Cystic Fibrosis (CF) exhibits morbidity in several organs, including progressive lung disease in all patients and intestinal obstruction at birth (meconium ileus) in ~15%. Individuals with the same causal CFTR mutations show variable disease presentation which is partly attributed to modifier genes. With >6,500 participants from the International CF Gene Modifier Consortium, genome-wide association investigation identified a new modifier locus for meconium ileus encompassing ATP12A on chromosome 13 (min p = 3.83x10-10); replicated loci encompassing SLC6A14 on chromosome X and SLC26A9 on chromosome 1, (min p-16, 2.81x10−11, respectively); and replicated a suggestive locus on chromosome 7 near PRSS1 (min p = 2.55x10-7). PRSS1 is exclusively expressed in the exocrine pancreas and was previously associated with non-CF pancreatitis with functional characterization demonstrating impact on PRSS1 gene expression. We thus asked whether the other meconium ileus modifier loci impact gene expression and in which organ. We developed and applied a colocalization framework called the Simple Sum (SS) that integrates regulatory and genetic association information, and also contrasts colocalization evidence across tissues or genes. The associated modifier loci colocalized with expression quantitative trait loci (eQTLs) for ATP12A (p = 3.35x10-8), SLC6A14 (p = 1.12x10-10) and SLC26A9 (p = 4.48x10-5) in the pancreas, even though meconium ileus manifests in the intestine. The meconium ileus susceptibility locus on chromosome X appeared shifted in location from a previously identified locus for CF lung disease severity. Using the SS we integrated the lung disease association locus with eQTLs from nasal epithelia of 63 CF participants and demonstrated evidence of colocalization with airway-specific regulation of SLC6A14 (p = 2.3x10-4). Cystic Fibrosis is realizing the promise of personalized medicine, and identification of the contributing organ and understanding of tissue specificity for a gene modifier is essential for the next phase of personalizing therapeutic strategies.

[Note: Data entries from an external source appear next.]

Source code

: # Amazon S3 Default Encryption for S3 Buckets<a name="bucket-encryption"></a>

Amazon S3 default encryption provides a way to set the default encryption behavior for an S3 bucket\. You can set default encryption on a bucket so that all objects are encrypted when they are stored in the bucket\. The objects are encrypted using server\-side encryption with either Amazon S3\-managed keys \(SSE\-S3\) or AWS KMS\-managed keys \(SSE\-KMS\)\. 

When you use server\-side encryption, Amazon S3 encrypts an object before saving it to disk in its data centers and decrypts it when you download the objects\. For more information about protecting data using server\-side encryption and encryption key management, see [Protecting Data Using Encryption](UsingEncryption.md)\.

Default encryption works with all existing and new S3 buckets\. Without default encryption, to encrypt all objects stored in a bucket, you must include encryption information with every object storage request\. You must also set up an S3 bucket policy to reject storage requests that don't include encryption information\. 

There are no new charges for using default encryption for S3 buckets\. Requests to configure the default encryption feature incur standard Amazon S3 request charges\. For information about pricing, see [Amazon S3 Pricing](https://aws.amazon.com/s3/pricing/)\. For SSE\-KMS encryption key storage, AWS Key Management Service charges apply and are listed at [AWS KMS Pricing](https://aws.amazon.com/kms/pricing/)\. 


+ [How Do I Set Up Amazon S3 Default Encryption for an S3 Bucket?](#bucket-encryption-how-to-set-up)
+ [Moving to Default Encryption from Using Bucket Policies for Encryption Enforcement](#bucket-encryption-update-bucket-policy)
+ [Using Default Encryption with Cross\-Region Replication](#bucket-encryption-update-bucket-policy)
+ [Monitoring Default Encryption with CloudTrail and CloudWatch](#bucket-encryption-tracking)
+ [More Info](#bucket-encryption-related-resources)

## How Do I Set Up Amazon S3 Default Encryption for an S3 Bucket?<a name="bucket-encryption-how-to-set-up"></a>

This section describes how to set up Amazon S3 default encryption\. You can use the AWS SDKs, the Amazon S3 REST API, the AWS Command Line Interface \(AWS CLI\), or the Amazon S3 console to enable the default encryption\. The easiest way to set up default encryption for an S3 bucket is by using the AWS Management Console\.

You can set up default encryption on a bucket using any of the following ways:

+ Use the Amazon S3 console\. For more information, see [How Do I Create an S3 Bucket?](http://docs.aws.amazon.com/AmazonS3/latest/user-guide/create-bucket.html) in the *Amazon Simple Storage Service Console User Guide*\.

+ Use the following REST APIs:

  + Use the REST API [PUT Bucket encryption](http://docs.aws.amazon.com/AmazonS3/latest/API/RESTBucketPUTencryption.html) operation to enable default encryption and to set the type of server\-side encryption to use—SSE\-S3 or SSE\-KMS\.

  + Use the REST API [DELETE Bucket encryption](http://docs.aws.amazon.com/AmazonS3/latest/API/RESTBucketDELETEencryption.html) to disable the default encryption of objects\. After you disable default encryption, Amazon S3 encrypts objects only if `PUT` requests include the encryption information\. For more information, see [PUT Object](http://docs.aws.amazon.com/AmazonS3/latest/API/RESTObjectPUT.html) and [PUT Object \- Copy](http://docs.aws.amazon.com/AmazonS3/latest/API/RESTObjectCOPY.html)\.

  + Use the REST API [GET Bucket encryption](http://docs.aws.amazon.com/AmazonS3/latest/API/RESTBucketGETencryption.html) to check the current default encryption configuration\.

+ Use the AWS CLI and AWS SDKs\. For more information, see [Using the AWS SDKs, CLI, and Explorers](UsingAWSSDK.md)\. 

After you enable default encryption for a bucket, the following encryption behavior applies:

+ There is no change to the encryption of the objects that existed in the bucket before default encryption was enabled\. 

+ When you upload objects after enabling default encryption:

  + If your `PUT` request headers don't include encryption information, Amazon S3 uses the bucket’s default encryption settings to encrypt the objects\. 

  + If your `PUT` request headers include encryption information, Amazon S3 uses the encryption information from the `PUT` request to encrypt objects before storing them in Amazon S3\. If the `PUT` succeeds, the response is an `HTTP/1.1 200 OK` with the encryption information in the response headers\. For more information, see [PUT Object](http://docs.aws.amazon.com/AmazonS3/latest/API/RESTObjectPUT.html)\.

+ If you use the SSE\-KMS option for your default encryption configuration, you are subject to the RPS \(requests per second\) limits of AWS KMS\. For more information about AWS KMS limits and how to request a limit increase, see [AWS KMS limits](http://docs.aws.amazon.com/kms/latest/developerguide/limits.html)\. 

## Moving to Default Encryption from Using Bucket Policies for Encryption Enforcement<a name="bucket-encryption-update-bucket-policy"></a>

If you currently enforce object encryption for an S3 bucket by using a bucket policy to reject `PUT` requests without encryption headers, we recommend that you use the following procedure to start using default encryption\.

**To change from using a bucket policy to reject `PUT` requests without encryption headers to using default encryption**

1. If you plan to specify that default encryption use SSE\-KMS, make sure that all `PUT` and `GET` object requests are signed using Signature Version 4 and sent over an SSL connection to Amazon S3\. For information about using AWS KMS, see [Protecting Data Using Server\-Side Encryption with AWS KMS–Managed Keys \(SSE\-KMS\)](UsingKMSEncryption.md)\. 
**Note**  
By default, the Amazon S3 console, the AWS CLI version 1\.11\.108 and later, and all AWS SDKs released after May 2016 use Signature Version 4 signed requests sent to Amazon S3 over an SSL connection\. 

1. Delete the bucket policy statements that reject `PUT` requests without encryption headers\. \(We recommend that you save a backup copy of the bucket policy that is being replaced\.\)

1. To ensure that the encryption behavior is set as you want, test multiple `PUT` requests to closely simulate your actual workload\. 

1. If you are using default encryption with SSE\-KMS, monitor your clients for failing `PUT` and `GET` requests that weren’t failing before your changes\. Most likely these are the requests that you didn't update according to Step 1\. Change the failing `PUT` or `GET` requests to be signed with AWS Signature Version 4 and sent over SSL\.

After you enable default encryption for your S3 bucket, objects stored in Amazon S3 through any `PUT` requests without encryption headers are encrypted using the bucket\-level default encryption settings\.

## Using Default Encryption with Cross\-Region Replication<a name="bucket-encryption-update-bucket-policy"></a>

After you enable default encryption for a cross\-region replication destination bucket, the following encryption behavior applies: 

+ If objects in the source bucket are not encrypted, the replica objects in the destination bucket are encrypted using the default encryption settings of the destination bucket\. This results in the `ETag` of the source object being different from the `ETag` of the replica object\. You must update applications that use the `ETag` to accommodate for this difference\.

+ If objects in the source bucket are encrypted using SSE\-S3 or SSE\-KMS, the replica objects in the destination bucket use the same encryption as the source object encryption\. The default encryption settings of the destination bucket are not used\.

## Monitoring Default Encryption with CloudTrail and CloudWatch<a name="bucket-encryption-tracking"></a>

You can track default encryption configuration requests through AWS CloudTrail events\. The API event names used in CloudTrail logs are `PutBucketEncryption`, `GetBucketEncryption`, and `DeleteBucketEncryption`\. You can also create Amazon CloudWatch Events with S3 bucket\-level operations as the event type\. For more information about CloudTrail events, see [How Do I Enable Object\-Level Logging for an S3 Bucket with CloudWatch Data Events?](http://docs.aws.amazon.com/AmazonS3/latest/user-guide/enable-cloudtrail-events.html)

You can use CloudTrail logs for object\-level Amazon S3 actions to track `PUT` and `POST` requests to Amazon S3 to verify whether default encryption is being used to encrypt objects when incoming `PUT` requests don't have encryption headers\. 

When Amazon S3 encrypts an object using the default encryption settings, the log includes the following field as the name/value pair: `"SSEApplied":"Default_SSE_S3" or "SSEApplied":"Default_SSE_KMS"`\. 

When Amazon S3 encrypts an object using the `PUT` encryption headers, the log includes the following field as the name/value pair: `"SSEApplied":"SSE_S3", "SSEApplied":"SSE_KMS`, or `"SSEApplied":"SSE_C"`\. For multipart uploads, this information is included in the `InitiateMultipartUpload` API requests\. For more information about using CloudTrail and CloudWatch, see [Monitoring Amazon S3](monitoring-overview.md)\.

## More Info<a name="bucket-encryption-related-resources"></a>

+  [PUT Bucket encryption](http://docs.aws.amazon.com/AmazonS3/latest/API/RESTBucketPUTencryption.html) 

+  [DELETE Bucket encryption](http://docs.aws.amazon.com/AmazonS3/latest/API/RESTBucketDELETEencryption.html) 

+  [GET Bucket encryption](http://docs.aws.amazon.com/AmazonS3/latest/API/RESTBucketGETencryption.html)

囊性纤维化（Cystic Fibrosis, CF）可累及多个器官并引发病变：所有患者均会出现进行性肺部疾病，约15%的患儿出生时即发生胎粪性肠梗阻（meconium ileus）。携带相同致病性CFTR基因突变的患者，其疾病表型存在差异，这一现象部分可由修饰基因解释。 依托国际CF基因修饰联盟（International CF Gene Modifier Consortium）的逾6500名受试者，研究团队通过全基因组关联研究（genome-wide association investigation），发现了13号染色体上包含ATP12A的全新胎粪性肠梗阻修饰基因座（最小P值为3.83×10⁻¹⁰）；验证了X染色体上包含SLC6A14、1号染色体上包含SLC26A9的已报道基因座（二者最小P值分别为1.6×10⁻¹⁶与2.81×10⁻¹¹）；并重复验证了7号染色体上PRSS1附近的提示性基因座（最小P值为2.55×10⁻⁷）。 PRSS1仅在外分泌胰腺（exocrine pancreas）中表达，既往研究已将其与非囊性纤维化胰腺炎（non-CF pancreatitis）相关联，功能表征实验证实该基因可影响PRSS1的基因表达。为此，本研究旨在探究其余胎粪性肠梗阻修饰基因座是否会影响基因表达，以及具体作用于何种器官。 研究团队开发并应用了一种名为简和法（Simple Sum, SS）的共定位分析框架，该框架可整合调控遗传学与遗传关联信息，同时可对比不同组织或基因间的共定位证据。上述关联的修饰基因座与胰腺中的ATP12A、SLC6A14、SLC26A9的表达数量性状基因座（expression quantitative trait loci, eQTLs）存在共定位现象（P值分别为3.35×10⁻⁸、1.12×10⁻¹⁰和4.48×10⁻⁵），尽管胎粪性肠梗阻的病变部位为肠道。 X染色体上的胎粪性肠梗阻易感基因座，其位置似乎与既往发现的CF肺部疾病严重程度相关基因座存在偏移。研究团队利用简和法，将肺部疾病关联基因座与63名CF患者鼻上皮（nasal epithelia）的eQTL数据进行整合，证实其与SLC6A14的气道特异性调控存在共定位证据（P=2.3×10⁻⁴）。 囊性纤维化领域正逐步实现精准医学（personalized medicine）的愿景，明确受累器官并阐明基因修饰的组织特异性，对于下一阶段的个性化治疗策略开发至关重要。